§ **WHAT IS REQUIRED**
Repeat the records exactly, with one exception: no images.
Start of MATERIAL TO PROCESS
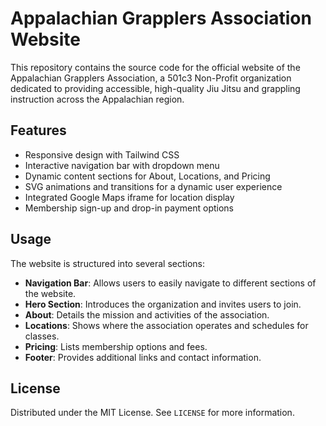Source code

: # Appalachian Grapplers Association Website

This repository contains the source code for the official website of the Appalachian Grapplers Association, a 501c3 Non-Profit organization dedicated to providing accessible, high-quality Jiu Jitsu and grappling instruction across the Appalachian region.

## Features

- Responsive design with Tailwind CSS
- Interactive navigation bar with dropdown menu
- Dynamic content sections for About, Locations, and Pricing
- SVG animations and transitions for a dynamic user experience
- Integrated Google Maps iframe for location display
- Membership sign-up and drop-in payment options

## Usage

The website is structured into several sections:

- **Navigation Bar**: Allows users to easily navigate to different sections of the website.
- **Hero Section**: Introduces the organization and invites users to join.
- **About**: Details the mission and activities of the association.
- **Locations**: Shows where the association operates and schedules for classes.
- **Pricing**: Lists membership options and fees.
- **Footer**: Provides additional links and contact information.

## License

Distributed under the MIT License. See `LICENSE` for more information.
End of MATERIAL TO PROCESS
§ **SOLUTION TO THIS PROBLEM**
Source code

: # Appalachian Grapplers Association Website

This repository contains the source code for the official website of the Appalachian Grapplers Association, a 501c3 Non-Profit organization dedicated to providing accessible, high-quality Jiu Jitsu and grappling instruction across the Appalachian region.

## Features

- Responsive design with Tailwind CSS
- Interactive navigation bar with dropdown menu
- Dynamic content sections for About, Locations, and Pricing
- SVG animations and transitions for a dynamic user experience
- Integrated Google Maps iframe for location display
- Membership sign-up and drop-in payment options

## Usage

The website is structured into several sections:

- **Navigation Bar**: Allows users to easily navigate to different sections of the website.
- **Hero Section**: Introduces the organization and invites users to join.
- **About**: Details the mission and activities of the association.
- **Locations**: Shows where the association operates and schedules for classes.
- **Pricing**: Lists membership options and fees.
- **Footer**: Provides additional links and contact information.

## License

Distributed under the MIT License. See `LICENSE` for more information.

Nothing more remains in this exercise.